DATA FOR THIS EXERCISE >>

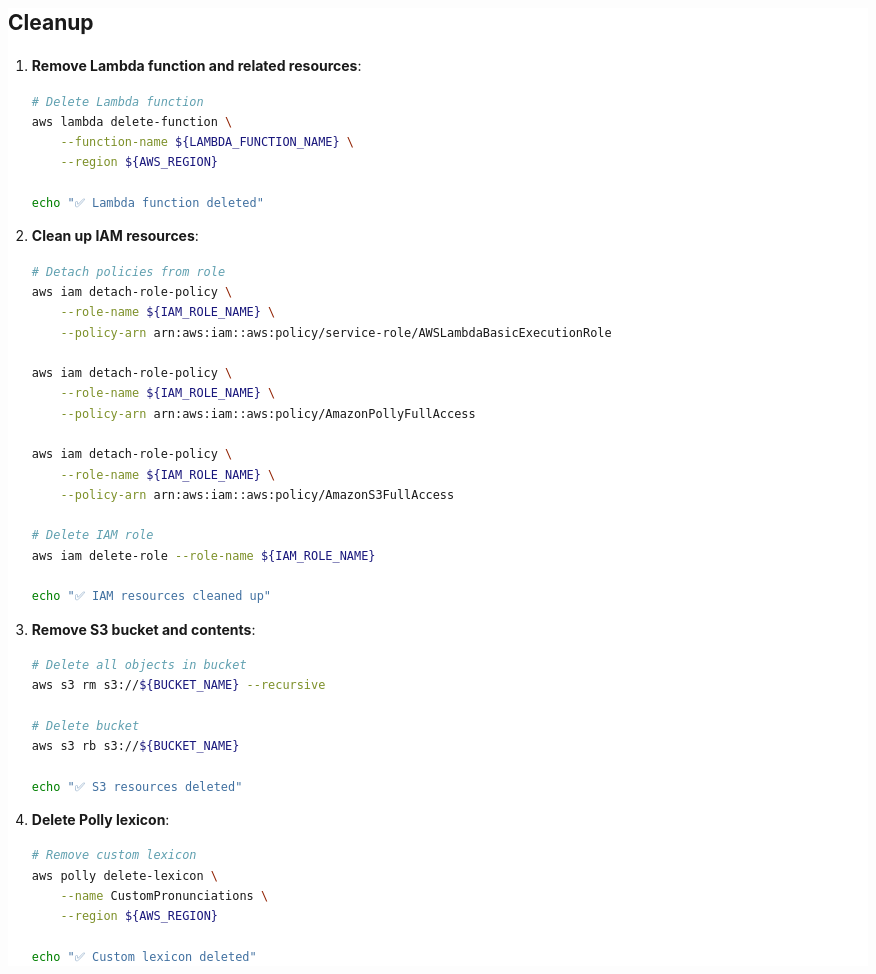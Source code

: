 ## Cleanup

1. **Remove Lambda function and related resources**:

   ```bash
   # Delete Lambda function
   aws lambda delete-function \
       --function-name ${LAMBDA_FUNCTION_NAME} \
       --region ${AWS_REGION}
   
   echo "✅ Lambda function deleted"
   ```

2. **Clean up IAM resources**:

   ```bash
   # Detach policies from role
   aws iam detach-role-policy \
       --role-name ${IAM_ROLE_NAME} \
       --policy-arn arn:aws:iam::aws:policy/service-role/AWSLambdaBasicExecutionRole
   
   aws iam detach-role-policy \
       --role-name ${IAM_ROLE_NAME} \
       --policy-arn arn:aws:iam::aws:policy/AmazonPollyFullAccess
   
   aws iam detach-role-policy \
       --role-name ${IAM_ROLE_NAME} \
       --policy-arn arn:aws:iam::aws:policy/AmazonS3FullAccess
   
   # Delete IAM role
   aws iam delete-role --role-name ${IAM_ROLE_NAME}
   
   echo "✅ IAM resources cleaned up"
   ```

3. **Remove S3 bucket and contents**:

   ```bash
   # Delete all objects in bucket
   aws s3 rm s3://${BUCKET_NAME} --recursive
   
   # Delete bucket
   aws s3 rb s3://${BUCKET_NAME}
   
   echo "✅ S3 resources deleted"
   ```

4. **Delete Polly lexicon**:

   ```bash
   # Remove custom lexicon
   aws polly delete-lexicon \
       --name CustomPronunciations \
       --region ${AWS_REGION}
   
   echo "✅ Custom lexicon deleted"
   ```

EXERCISE DESCRIPTION >> The only reply wanted is the number of lines in the records above containing the word "resources".

TASK OUTPUT >> 4